Occasions where the inability to sing your National Anthem is mocked:
- Back on Axis Powers Hetalia, in one of the Canada strips... well, isn't exactly the inability of his people of sing his anthem, but their inability of coordinately sing the anthem in the same language...
- In The Naked Gun, Lt. Frank Drebin pretends to be the famous opera singer Enrico Palazzo, and proceeds to sing the American anthem painfully out of key, much to the real one's abject horror.
- The aliens on 3rd Rock from the Sun start to sing their home-world's anthem in one episode. None of them can remember the lyrics after the first few lines so they just sort of hum it until they reach the end, which they all remember as "something something …spaceship!"
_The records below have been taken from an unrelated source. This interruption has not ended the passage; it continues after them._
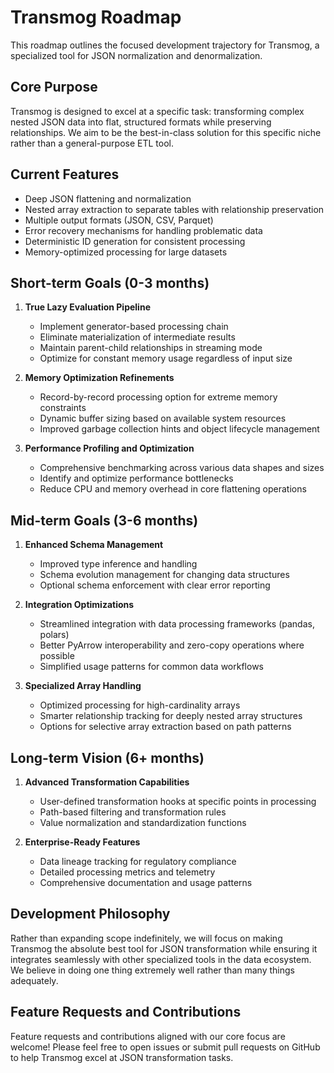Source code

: # Transmog Roadmap

This roadmap outlines the focused development trajectory for Transmog, a specialized tool for JSON normalization
and denormalization.

## Core Purpose

Transmog is designed to excel at a specific task: transforming complex nested JSON data into flat, structured
formats while preserving relationships. We aim to be the best-in-class solution for this specific niche
rather than a general-purpose ETL tool.

## Current Features

- Deep JSON flattening and normalization
- Nested array extraction to separate tables with relationship preservation
- Multiple output formats (JSON, CSV, Parquet)
- Error recovery mechanisms for handling problematic data
- Deterministic ID generation for consistent processing
- Memory-optimized processing for large datasets

## Short-term Goals (0-3 months)

1. **True Lazy Evaluation Pipeline**
   - Implement generator-based processing chain
   - Eliminate materialization of intermediate results
   - Maintain parent-child relationships in streaming mode
   - Optimize for constant memory usage regardless of input size

2. **Memory Optimization Refinements**
   - Record-by-record processing option for extreme memory constraints
   - Dynamic buffer sizing based on available system resources
   - Improved garbage collection hints and object lifecycle management

3. **Performance Profiling and Optimization**
   - Comprehensive benchmarking across various data shapes and sizes
   - Identify and optimize performance bottlenecks
   - Reduce CPU and memory overhead in core flattening operations

## Mid-term Goals (3-6 months)

1. **Enhanced Schema Management**
   - Improved type inference and handling
   - Schema evolution management for changing data structures
   - Optional schema enforcement with clear error reporting

2. **Integration Optimizations**
   - Streamlined integration with data processing frameworks (pandas, polars)
   - Better PyArrow interoperability and zero-copy operations where possible
   - Simplified usage patterns for common data workflows

3. **Specialized Array Handling**
   - Optimized processing for high-cardinality arrays
   - Smarter relationship tracking for deeply nested array structures
   - Options for selective array extraction based on path patterns

## Long-term Vision (6+ months)

1. **Advanced Transformation Capabilities**
   - User-defined transformation hooks at specific points in processing
   - Path-based filtering and transformation rules
   - Value normalization and standardization functions

2. **Enterprise-Ready Features**
   - Data lineage tracking for regulatory compliance
   - Detailed processing metrics and telemetry
   - Comprehensive documentation and usage patterns

## Development Philosophy

Rather than expanding scope indefinitely, we will focus on making Transmog the absolute best tool for
JSON transformation while ensuring it integrates seamlessly with other specialized tools in the data
ecosystem. We believe in doing one thing extremely well rather than many things adequately.

## Feature Requests and Contributions

Feature requests and contributions aligned with our core focus are welcome! Please feel free to open
issues or submit pull requests on GitHub to help Transmog excel at JSON transformation tasks.
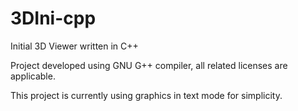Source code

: # 3DIni-cpp
Initial 3D Viewer written in C++

Project developed using GNU G++ compiler, all related licenses are applicable.

This project is currently using graphics in text mode for simplicity.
- In The Simpsons episode "Lisa on Ice", Krusty the Clown tries to sing the American anthem at Bart and Lisa's hockey game, but it doesn't go well. As he gets booed, he mutters "I shouldn't have turned down those cue cards...".
- Former Conservative Secretary of State for Wales John Redwood has never lived down his attempt to fake his way through the Welsh National Anthem at a televised event in 1993. Although, to his credit, he did later learn the words. His successor, William Hague, didn't want to repeat that experience, so asked a civil servant in Wales, Ffion Jenkins, to teach him the words. Hague then married her. So I'm sure he was grateful for Redwood's slip up.
- Televised sporting events. Some of the more notable screw-ups for the US Anthem are as follows:
- Carl Lewis. He tried his hardest, but man...
- Rosseanne Barr did a satirical version at a Padres game in 1990... It didn't go over well.
- Kate DeLuna takes the opportunity to show off a bit. The crowd doesn't like it.
- R. Kelly tries to sex it up a little.
- At the 2011 Super Bowl, Christina Aguilera did a pretty good job with the actual singing part... but the lines she missed were definitely noticeable.